Local researchers have come up with a new way to help people who are recovering from strokes, dealing with Parkinson's disease or just desperate to improve their balance.

Paula Wolfson,

WASHINGTON – Local researchers have come up with a new way to help people who are recovering from strokes, dealing with Parkinson’s disease or just desperate to improve their balance.

“TreadSense” is the brainchild of a team from the University of Maryland that includes professors, PhD candidates, and one incredibly talented sophomore.

Think of it, in its simplest terms, as Wii Fit on steroids.

The research team started with a treadmill and the simple act of walking.

Kinesiology Professor Dr. John Jeka, who led the project, says they pondered the notion of using a treadmill not just for cardiovascular training, but for balance training as well.

They knew they had to find a way to rehab the brain so it would know how to send the proper signals to the muscles. And so they souped-up the treadmill with two web cams that would record movements, and developed software to translate those movements into images on a computer screen — providing patients with immediate feedback.

The most popular display shows a bull’s eye and a cursor.

“We train them [patients] to note that the cursor’s motion is a mirror representation of their own. If they move, the cursor moves,” says physical therapist and research team member Eric Anson.

Anson is using the new technology with his patients at Adventist Rehabilitation Hospital’s Silver Spring clinic. It is the first facility in the nation to use the device.

He says “TreadSense” may be a game changer because it works on balance while patients are walking. By contrast, the popular Wii Fit game trains only for balance control while standing.

Anson says the former is important because most falls occur when people are walking, or when they are rising to their feet to walk. He says some studies suggest that one third of people over 65 fall each year, and far too many sustain serious, even potentially fatal, injuries.

Team leader Jeka says “TreadSense” can be used as a rehab tool and also as a means to prevent injury in the first place. He says it could become a fixture at health clubs as baby boomers look for new ways to stay in shape as they age.

Jeka says improvements in web cam technology have made this innovation possible. That, and the computer genius of one University of Maryland underclassman.

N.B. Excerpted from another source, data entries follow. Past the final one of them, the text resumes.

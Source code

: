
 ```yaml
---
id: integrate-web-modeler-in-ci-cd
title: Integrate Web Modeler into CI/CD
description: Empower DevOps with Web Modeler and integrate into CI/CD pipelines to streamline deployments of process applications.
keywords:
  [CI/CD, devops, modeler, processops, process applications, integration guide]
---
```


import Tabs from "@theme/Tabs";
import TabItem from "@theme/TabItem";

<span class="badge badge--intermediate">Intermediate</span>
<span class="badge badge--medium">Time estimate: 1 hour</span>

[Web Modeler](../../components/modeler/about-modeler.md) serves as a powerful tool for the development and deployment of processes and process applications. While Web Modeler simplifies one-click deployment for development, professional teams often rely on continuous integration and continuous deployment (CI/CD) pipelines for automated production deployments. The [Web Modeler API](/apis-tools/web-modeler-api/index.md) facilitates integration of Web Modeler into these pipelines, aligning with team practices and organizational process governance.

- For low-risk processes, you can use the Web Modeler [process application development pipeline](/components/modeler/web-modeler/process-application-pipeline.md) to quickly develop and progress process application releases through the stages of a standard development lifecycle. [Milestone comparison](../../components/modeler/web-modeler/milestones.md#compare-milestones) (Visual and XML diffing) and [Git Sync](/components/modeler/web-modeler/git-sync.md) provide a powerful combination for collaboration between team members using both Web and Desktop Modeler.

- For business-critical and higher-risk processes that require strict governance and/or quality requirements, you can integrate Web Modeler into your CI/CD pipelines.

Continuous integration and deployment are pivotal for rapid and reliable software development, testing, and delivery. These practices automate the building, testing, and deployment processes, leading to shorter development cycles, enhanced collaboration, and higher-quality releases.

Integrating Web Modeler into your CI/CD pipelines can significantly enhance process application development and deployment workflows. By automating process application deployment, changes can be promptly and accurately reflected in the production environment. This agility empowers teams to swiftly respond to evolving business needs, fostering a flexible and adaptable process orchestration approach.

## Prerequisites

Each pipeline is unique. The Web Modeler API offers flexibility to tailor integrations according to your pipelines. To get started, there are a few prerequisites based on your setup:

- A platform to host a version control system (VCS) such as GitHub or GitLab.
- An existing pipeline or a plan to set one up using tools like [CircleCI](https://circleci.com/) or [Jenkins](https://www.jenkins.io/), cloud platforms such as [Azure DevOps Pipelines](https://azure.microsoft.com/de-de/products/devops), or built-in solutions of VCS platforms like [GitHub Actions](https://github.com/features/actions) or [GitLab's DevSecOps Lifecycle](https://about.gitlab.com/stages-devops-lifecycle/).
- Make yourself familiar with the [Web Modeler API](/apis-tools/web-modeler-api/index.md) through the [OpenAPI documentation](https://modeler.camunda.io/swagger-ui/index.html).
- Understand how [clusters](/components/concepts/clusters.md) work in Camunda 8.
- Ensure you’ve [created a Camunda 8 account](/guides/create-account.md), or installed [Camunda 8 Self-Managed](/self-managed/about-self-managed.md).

Joseph Owen, 20, a computer science major and Montgomery Blair High School alum, is the current programmer for the project. He says he has gotten more out of it than he ever thought possible.

Owen says he expected to be doing some odd jobs around the kinesiology lab, just fixing a computer code here and there.

“I didn’t expect to be programming an entire physical therapy, rehab application that is going to be in use in a real gym,” he says.

And for the record, the University of Maryland team began its work four years ago. Long before the Wii Fit hit the market.

Jeka says they are looking forward to the day when “TreadSense” becomes standard equipment in rehab clinics, senior centers, gyms and even training sites, where elite athletes might jump on their specially equipped treadmill to improve their balance even further and get a competitive edge.